» What you will do: From the data below, report how many lines contain the word "that", giving the number and nothing else.

» Provided data:

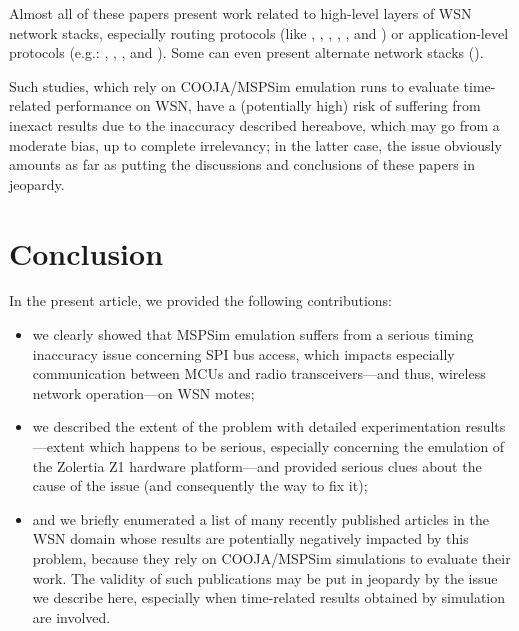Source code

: \documentclass[a4paper,10pt]{article}
\begin{document}
Almost all of these papers present work related to high-level layers
of WSN network stacks, especially routing protocols (like
\cite{Constrain-Routing-Trees-2014}, \cite{Contiki-RPL-Eval-2014},
\cite{Co-RPL-2014}, \cite{IETF-Routing-WSN-2014},
\cite{RPL-GreenHouse-Convgc-Time-2014}, and \cite{Trickle-L2-2014})
or application-level protocols (e.g.: \cite{DINAS-2014},
\cite{Efficient-Distrib-Svc-Discovery-2014}, \cite{Key-Mgmt-2015},
and \cite{Visual-Sensor-Networks-2014}).
Some can even present alternate network stacks (\cite{TinySDN-2014}).

\medskip

Such studies, which rely on COOJA/MSPSim emulation runs to evaluate
time-related performance on WSN, have a (potentially high) risk of
suffering from inexact results due to the inaccuracy described hereabove,
which may go from a moderate bias, up to complete irrelevancy; in the latter
case, the issue obviously amounts as far as putting the discussions and
conclusions of these papers in jeopardy.


\section{Conclusion}

In the present article, we provided the following contributions:
\begin{itemize}
\item we clearly showed that MSPSim emulation suffers from a serious timing
inaccuracy issue concerning SPI bus access, which impacts especially
communication between MCUs and radio transceivers---and thus, wireless
network operation---on WSN motes;
\item we described the extent of the problem with detailed experimentation
results---extent which happens to be serious, especially concerning the
emulation of the Zolertia Z1 hardware platform---and provided serious clues
about the cause of the issue (and consequently the way to fix it);
\item and we briefly enumerated a list of many recently published articles
in the WSN domain whose results are potentially negatively impacted by this
problem, because they rely on COOJA/MSPSim simulations to evaluate their work.
The validity of such publications may be put in jeopardy by the
issue we describe here, especially when time-related results
obtained by simulation are involved.
\end{itemize}
\end{document}
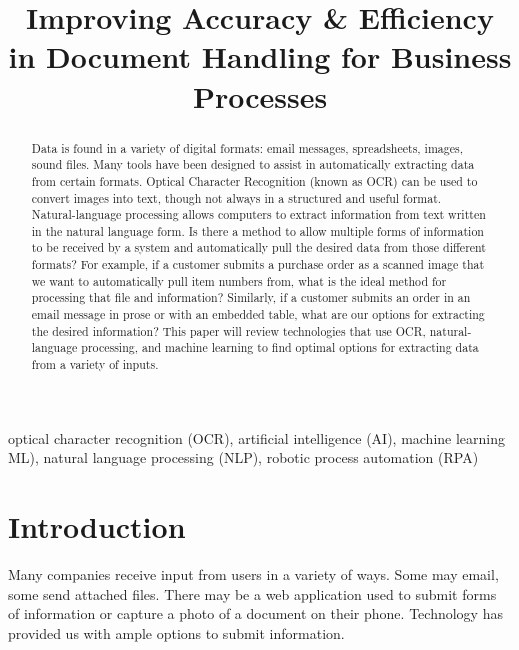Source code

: \documentclass[conference]{IEEEtran}
\begin{document}
\title{Improving Accuracy \& Efficiency in Document Handling for Business Processes}

\author{
}

\maketitle

\begin{abstract}
Data is found in a variety of digital formats: email messages, spreadsheets, images, sound files. Many tools have been designed to assist in automatically extracting data from certain formats. Optical Character Recognition (known as OCR) can be used to convert images into text, though not always in a structured and useful format. Natural-language processing allows computers to extract information from text written in the natural language form. Is there a method to allow multiple forms of information to be received by a system and automatically pull the desired data from those different formats? For example, if a customer submits a purchase order as a scanned image that we want to automatically pull item numbers from, what is the ideal method for processing that file and information? Similarly, if a customer submits an order in an email message in prose or with an embedded table, what are our options for extracting the desired information? This paper will review technologies that use OCR, natural-language processing, and machine learning to find optimal options for extracting data from a variety of inputs.
\end{abstract}

\begin{IEEEkeywords}
optical character recognition (OCR), artificial intelligence (AI), machine learning ML), natural language processing (NLP), robotic process automation (RPA)
\end{IEEEkeywords}

\section{Introduction}
Many companies receive input from users in a variety of ways. Some may email, some send attached files. There may be a web application used to submit forms of information or capture a photo of a document on their phone. Technology has provided us with ample options to submit information.
\end{document}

» Task solution: 2